仔细看过代码以后,大概明白是怎么回事了:
def construct_data(self, n_tim_rel, tim_dis_dict):
train_kg_ptp, train_kg_upt, train_kg = [], [], []
train_kg_dict, train_kg = collections.defaultdict(list), collections.defaultdict(list)
n_locs = len(self.vid_list)
# get utp-triple
head_upt = [(triple[0] + n_locs) for triple in self.train_utp]
rel_upt = [triple[1] for triple in self.train_utp]
tail_upt = [triple[2] for triple in self.train_utp]
# get ptp-triple
head_ptp = [triple[0] for triple in self.train_ptp]
rel_ptp = [int(tim_dis_dict[tuple(triple[1])] + n_tim_rel) for triple in self.train_ptp]
tail_ptp = [triple[2] for triple in self.train_ptp]
print("---------start utp------------")
for i in tqdm(range(len(head_upt))):
if [head_upt[i], rel_upt[i], tail_upt[i]] not in train_kg['utp']:
train_kg_dict[head_upt[i]].append((tail_upt[i], rel_upt[i]))
train_kg['utp'].append([head_upt[i], rel_upt[i], tail_upt[i]])
print("---------start ptp------------")
for j in tqdm(range(len(head_ptp))):
if [head_ptp[j], rel_ptp[j], tail_ptp[j]] not in train_kg['ptp']:
train_kg_dict[head_ptp[j]].append((tail_ptp[j], rel_ptp[j]))
train_kg['ptp'].append([head_ptp[j], rel_ptp[j], tail_ptp[j]])
print('load KG data.')
return train_kg_dict, train_kg
问题出在这几句代码上:
print("---------start utp------------")
for i in tqdm(range(len(head_upt))):
if [head_upt[i], rel_upt[i], tail_upt[i]] not in train_kg['utp']:
train_kg_dict[head_upt[i]].append((tail_upt[i], rel_upt[i]))
train_kg['utp'].append([head_upt[i], rel_upt[i], tail_upt[i]])
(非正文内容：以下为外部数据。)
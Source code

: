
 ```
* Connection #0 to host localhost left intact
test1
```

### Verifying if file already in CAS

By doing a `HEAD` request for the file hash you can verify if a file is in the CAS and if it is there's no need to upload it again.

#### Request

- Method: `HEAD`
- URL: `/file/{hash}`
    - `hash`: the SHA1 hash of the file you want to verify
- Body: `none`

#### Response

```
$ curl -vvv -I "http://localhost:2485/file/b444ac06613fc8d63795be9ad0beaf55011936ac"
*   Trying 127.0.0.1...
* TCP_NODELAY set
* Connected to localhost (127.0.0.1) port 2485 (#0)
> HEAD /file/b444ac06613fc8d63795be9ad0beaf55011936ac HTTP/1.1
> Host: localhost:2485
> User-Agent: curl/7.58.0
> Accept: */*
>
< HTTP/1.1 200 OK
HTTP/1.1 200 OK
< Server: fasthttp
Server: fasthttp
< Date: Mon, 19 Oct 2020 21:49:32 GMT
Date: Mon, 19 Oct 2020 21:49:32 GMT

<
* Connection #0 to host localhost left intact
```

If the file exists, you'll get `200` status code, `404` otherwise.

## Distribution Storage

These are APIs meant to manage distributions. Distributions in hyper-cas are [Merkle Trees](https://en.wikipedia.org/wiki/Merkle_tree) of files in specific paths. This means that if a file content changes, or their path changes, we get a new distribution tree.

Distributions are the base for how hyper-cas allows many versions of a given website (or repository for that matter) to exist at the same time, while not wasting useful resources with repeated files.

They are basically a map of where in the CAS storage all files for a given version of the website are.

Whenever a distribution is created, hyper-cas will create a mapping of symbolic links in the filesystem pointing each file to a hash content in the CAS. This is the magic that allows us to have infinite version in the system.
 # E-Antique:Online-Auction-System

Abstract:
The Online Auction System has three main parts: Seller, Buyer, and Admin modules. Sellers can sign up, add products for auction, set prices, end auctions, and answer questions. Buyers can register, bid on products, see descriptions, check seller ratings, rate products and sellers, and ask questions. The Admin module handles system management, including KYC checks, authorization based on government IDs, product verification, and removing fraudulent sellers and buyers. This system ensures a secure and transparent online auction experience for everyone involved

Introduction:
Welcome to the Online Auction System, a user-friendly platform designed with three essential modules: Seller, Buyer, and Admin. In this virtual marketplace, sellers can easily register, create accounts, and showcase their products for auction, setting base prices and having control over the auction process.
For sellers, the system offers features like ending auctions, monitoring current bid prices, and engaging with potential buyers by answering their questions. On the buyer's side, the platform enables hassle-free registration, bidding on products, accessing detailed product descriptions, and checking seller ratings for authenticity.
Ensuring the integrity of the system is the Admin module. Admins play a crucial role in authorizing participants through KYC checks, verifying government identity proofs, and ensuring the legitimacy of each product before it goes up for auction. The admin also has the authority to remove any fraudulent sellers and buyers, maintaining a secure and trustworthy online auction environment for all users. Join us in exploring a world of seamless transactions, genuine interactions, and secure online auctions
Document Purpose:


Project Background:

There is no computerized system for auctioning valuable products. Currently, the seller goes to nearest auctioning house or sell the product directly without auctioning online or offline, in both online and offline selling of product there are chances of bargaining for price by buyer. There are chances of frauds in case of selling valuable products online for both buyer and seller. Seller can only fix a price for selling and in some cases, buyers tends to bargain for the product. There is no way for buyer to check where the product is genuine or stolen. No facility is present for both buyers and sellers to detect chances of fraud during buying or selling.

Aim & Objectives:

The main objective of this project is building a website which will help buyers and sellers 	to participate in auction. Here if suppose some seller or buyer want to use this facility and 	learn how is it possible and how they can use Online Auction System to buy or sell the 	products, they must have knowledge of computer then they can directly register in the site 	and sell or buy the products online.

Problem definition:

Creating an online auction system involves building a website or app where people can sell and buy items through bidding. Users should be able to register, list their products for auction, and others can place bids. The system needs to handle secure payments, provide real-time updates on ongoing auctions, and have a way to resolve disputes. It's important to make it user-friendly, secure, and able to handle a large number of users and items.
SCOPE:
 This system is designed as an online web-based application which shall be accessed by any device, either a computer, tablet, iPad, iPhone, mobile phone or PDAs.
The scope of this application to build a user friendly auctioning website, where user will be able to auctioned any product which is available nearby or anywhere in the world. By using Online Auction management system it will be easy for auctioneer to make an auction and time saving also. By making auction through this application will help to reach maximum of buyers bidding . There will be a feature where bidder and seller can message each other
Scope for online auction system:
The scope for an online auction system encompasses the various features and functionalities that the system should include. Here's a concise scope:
print("---------start ptp------------")
for j in tqdm(range(len(head_ptp))):
if [head_ptp[j], rel_ptp[j], tail_ptp[j]] not in train_kg['ptp']:
train_kg_dict[head_ptp[j]].append((tail_ptp[j], rel_ptp[j]))
train_kg['ptp'].append([head_ptp[j], rel_ptp[j], tail_ptp[j]])
可以看到作者其实只是想做一个没有重复三元组的list,但是他使用的方法是每次插入之前都在整个list中做查询,算法的复杂度直接变成了O(n^2)
这种算法太笨了,想了想,参考这篇博客,我改成了下面这样:
print("---------start utp------------")
upt_mat = np.array((head_upt, rel_upt, tail_upt)) # 3 * n
upt_mat = upt_mat.T # n * 3
temp = list(set([tuple(t) for t in upt_mat])) # 去重
temp = [list(v) for v in temp] # tuple->list
train_kg['utp'] = temp
for i in range(len(temp)):
train_kg_dict[temp[i][0]].append((temp[i][2], temp[i][1]))
print("---------start ptp------------")
ptp_mat = np.array((head_ptp, rel_ptp, tail_ptp)) # 3 * n
ptp_mat = ptp_mat.T # n * 3
temp = list(set([tuple(t) for t in ptp_mat])) # 去重
temp = [list(v) for v in temp] # tuple->list
train_kg['ptp'] = temp
for i in range(len(temp)):
train_kg_dict[temp[i][0]].append((temp[i][2], temp[i][1]))
再次运行,这里几乎就没有停滞,几秒钟就做完了。
和原先需要的时间(几秒vs三四天)比起来,简直是天差地别…
经验教训:对于要处理大数据量的程序,谨慎编写代码,尽量为算法的性能考虑,多用Python所给的方法解决问题。